--- PROVIDED RECORDS ---
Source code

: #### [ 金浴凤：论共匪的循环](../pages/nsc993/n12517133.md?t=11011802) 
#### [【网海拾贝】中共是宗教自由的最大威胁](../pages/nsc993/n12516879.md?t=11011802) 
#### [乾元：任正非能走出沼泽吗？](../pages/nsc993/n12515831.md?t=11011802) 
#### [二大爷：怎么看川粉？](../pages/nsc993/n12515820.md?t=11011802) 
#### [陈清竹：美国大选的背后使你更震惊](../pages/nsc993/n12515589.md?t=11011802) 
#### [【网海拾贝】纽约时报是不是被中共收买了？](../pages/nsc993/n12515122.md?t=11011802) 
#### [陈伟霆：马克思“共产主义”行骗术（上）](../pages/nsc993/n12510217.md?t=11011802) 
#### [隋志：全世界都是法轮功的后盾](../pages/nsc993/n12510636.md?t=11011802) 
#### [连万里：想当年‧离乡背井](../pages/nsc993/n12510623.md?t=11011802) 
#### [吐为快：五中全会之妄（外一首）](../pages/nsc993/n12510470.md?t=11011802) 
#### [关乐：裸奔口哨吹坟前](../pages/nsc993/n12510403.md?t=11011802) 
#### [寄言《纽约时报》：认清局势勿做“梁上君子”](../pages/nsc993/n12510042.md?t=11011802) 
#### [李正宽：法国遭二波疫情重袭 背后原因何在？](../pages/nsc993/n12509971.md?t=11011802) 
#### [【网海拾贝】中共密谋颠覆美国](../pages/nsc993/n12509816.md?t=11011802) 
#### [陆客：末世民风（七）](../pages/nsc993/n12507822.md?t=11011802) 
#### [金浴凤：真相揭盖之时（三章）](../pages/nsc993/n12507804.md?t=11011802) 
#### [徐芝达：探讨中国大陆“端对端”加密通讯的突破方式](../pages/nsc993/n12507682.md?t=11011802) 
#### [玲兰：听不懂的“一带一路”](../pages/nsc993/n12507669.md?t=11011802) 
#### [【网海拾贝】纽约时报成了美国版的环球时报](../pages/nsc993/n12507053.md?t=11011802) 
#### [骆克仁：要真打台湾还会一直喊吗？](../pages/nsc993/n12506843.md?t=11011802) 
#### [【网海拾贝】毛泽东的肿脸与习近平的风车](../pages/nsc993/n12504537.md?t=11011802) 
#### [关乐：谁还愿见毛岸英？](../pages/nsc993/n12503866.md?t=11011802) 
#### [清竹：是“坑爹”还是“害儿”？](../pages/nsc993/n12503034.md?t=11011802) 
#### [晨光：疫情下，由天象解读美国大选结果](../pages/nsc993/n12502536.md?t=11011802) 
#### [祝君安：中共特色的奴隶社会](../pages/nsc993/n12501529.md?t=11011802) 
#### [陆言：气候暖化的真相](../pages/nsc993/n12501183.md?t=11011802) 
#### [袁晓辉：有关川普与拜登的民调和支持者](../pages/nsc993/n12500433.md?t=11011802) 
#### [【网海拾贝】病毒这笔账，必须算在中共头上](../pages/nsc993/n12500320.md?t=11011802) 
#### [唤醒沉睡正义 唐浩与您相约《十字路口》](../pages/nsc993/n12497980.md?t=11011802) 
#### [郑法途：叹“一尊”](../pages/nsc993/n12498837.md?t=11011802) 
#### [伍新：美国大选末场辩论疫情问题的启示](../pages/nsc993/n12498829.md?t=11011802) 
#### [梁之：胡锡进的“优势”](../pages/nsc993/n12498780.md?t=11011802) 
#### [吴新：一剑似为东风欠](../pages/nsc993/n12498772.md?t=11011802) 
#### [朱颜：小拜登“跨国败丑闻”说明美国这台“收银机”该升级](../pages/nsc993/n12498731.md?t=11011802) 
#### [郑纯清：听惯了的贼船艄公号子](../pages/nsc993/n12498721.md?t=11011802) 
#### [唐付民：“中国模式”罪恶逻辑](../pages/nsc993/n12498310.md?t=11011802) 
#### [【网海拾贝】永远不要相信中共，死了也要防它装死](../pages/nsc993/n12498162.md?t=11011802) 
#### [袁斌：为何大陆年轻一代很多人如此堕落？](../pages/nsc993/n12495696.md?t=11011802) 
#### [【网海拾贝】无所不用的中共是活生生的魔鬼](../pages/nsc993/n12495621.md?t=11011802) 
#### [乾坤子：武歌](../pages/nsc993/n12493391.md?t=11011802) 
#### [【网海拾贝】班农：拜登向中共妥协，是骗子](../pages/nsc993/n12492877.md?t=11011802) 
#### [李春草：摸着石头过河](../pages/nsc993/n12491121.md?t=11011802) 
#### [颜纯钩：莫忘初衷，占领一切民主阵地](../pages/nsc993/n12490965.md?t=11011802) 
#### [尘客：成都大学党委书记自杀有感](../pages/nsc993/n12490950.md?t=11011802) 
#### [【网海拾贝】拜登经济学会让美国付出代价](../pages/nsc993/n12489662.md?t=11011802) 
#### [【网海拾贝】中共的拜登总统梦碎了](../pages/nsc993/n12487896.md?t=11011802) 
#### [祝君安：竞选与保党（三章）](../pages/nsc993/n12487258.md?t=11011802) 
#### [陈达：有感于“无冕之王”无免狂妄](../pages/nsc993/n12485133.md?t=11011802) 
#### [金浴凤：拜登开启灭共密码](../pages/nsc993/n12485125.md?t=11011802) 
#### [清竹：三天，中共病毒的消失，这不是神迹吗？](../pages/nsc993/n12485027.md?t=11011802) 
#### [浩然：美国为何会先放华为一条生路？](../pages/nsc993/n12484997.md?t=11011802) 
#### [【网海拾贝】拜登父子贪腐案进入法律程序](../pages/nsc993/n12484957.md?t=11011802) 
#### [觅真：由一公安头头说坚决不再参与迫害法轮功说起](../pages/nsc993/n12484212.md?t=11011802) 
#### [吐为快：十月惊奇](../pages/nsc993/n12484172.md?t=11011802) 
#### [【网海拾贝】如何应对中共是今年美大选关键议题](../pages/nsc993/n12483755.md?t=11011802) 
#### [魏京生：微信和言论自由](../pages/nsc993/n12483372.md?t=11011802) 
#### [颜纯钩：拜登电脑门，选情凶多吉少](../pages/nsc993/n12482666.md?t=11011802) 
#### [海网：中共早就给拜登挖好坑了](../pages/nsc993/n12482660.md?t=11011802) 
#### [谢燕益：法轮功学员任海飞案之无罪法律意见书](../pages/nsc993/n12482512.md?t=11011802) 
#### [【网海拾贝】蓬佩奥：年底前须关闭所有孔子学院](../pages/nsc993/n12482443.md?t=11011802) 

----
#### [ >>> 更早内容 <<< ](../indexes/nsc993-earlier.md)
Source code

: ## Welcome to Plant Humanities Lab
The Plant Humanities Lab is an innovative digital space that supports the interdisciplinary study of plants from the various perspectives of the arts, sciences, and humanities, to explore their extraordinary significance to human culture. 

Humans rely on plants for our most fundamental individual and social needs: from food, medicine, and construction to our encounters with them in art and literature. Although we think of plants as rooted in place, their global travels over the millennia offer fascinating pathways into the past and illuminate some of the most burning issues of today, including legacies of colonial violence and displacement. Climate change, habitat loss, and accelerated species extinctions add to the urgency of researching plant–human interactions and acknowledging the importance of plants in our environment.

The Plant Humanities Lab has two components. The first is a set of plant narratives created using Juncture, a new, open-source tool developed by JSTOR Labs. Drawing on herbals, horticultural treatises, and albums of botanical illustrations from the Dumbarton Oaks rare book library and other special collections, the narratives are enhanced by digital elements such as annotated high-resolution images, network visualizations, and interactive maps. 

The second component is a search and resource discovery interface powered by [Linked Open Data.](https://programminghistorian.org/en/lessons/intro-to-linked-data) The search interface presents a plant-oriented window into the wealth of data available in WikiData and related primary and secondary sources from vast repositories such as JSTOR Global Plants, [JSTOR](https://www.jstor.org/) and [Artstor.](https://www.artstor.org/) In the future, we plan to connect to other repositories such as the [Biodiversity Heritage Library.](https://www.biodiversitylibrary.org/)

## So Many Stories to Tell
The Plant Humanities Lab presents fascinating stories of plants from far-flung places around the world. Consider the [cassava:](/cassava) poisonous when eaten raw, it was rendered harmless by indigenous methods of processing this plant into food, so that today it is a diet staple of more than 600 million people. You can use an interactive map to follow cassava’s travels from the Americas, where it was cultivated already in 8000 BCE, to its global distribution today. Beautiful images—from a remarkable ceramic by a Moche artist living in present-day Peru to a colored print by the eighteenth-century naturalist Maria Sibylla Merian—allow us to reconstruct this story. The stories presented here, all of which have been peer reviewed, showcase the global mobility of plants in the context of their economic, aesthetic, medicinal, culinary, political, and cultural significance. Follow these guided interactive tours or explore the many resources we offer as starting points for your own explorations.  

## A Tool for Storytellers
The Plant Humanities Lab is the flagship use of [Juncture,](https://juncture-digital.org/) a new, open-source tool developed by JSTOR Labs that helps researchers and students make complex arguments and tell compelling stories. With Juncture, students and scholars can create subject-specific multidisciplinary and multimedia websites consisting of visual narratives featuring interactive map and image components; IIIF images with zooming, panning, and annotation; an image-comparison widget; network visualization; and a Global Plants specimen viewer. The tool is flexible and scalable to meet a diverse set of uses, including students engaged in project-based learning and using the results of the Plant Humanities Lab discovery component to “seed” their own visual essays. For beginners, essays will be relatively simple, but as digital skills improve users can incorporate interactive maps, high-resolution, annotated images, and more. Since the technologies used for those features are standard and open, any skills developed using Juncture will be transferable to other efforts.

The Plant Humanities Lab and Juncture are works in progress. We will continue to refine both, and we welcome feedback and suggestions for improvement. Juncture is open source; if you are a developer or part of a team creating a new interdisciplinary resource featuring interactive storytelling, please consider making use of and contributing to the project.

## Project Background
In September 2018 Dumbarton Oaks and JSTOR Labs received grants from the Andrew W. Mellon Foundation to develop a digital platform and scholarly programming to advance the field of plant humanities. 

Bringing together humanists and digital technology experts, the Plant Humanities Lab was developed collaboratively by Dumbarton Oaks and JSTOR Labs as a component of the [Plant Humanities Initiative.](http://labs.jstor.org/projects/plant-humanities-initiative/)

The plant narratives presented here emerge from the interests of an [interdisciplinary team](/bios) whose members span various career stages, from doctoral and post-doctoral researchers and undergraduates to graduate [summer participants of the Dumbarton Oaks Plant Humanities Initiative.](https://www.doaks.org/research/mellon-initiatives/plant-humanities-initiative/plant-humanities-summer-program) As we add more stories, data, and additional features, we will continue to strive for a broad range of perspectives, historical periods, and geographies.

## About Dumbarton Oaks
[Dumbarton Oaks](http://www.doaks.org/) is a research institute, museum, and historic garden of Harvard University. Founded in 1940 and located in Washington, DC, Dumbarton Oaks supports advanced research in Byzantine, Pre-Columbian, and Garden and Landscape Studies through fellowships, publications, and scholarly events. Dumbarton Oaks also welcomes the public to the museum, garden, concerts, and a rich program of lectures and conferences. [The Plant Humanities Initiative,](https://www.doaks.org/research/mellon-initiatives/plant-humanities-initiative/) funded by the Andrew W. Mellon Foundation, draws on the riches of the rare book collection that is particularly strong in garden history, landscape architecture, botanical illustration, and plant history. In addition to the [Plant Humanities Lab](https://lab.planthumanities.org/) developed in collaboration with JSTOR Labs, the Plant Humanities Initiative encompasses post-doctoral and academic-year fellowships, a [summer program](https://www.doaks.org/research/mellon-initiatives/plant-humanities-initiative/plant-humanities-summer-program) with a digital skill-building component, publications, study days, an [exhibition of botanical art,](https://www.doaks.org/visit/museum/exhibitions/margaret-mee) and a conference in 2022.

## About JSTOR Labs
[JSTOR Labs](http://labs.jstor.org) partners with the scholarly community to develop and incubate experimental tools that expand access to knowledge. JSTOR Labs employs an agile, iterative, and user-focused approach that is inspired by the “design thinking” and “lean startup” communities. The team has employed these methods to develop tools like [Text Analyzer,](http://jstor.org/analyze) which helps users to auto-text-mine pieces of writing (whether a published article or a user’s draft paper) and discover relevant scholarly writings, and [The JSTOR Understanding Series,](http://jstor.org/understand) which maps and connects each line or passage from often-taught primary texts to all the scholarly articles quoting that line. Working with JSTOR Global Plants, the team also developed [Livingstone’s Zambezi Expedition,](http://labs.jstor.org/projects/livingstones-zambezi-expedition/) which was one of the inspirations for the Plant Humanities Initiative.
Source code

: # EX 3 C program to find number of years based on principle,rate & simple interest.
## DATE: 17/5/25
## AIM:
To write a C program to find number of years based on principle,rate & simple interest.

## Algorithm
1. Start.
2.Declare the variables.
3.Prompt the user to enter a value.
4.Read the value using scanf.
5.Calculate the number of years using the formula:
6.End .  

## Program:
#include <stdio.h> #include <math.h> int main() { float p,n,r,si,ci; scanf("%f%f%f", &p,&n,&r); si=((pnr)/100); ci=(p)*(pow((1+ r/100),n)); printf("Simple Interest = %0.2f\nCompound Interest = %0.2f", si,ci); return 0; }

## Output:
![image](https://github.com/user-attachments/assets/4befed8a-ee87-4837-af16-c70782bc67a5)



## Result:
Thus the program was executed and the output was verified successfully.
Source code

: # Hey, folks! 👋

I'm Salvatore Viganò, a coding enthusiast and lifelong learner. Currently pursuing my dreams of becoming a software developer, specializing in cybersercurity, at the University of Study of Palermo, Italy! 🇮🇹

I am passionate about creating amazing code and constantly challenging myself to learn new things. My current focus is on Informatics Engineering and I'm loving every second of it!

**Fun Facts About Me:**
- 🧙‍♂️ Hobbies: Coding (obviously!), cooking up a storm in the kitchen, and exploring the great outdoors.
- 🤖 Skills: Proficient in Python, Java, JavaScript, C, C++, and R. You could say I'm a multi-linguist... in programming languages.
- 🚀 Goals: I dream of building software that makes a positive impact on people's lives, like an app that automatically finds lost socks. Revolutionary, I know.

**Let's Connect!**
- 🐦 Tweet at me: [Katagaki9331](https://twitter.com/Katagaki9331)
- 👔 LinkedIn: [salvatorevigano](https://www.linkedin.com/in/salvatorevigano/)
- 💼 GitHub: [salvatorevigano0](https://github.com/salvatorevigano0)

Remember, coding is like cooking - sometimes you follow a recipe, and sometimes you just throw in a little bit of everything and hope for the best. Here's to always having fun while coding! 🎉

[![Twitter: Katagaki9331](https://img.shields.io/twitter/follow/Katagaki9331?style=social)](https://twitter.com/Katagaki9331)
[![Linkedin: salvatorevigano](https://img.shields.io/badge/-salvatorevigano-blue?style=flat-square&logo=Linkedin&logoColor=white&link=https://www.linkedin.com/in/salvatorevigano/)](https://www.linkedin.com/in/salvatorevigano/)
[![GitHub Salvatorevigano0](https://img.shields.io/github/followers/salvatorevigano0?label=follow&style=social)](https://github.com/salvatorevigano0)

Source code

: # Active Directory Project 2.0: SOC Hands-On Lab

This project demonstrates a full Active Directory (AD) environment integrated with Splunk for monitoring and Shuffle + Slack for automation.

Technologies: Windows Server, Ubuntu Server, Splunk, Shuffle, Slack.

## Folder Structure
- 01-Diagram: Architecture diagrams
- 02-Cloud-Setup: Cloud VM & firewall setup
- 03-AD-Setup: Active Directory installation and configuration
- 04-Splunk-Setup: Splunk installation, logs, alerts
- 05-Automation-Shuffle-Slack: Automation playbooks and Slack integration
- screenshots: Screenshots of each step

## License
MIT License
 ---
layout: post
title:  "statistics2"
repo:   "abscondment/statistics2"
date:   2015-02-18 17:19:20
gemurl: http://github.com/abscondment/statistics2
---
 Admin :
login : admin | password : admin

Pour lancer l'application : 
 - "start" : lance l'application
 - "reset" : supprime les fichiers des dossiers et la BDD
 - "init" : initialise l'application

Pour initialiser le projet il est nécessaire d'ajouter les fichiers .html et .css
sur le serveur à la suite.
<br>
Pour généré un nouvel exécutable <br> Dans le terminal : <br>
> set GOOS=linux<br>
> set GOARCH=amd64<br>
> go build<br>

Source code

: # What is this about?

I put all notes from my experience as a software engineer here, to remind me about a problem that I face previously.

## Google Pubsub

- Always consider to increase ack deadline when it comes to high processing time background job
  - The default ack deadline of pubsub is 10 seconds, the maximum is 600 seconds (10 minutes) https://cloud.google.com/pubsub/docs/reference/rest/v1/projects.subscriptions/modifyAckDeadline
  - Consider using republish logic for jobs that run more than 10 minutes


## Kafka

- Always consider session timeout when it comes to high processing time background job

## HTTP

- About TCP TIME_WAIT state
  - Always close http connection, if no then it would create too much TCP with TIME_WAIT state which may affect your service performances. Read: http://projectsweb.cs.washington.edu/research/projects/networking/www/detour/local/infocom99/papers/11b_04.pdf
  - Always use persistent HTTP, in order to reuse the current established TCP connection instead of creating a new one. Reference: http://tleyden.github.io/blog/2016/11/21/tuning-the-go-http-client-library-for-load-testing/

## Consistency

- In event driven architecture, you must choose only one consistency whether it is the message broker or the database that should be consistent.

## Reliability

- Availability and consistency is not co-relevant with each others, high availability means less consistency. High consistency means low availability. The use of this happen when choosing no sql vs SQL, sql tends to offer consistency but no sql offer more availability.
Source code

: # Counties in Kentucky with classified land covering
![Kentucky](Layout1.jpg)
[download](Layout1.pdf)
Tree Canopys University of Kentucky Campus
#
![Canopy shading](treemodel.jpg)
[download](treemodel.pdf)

--- ABOUT THIS TASK ---
Filter the material for the word "years" and copy each matching line.

--- ANSWER BOX ---
: # EX 3 C program to find number of years based on principle,rate & simple interest.
To write a C program to find number of years based on principle,rate & simple interest.
5.Calculate the number of years using the formula:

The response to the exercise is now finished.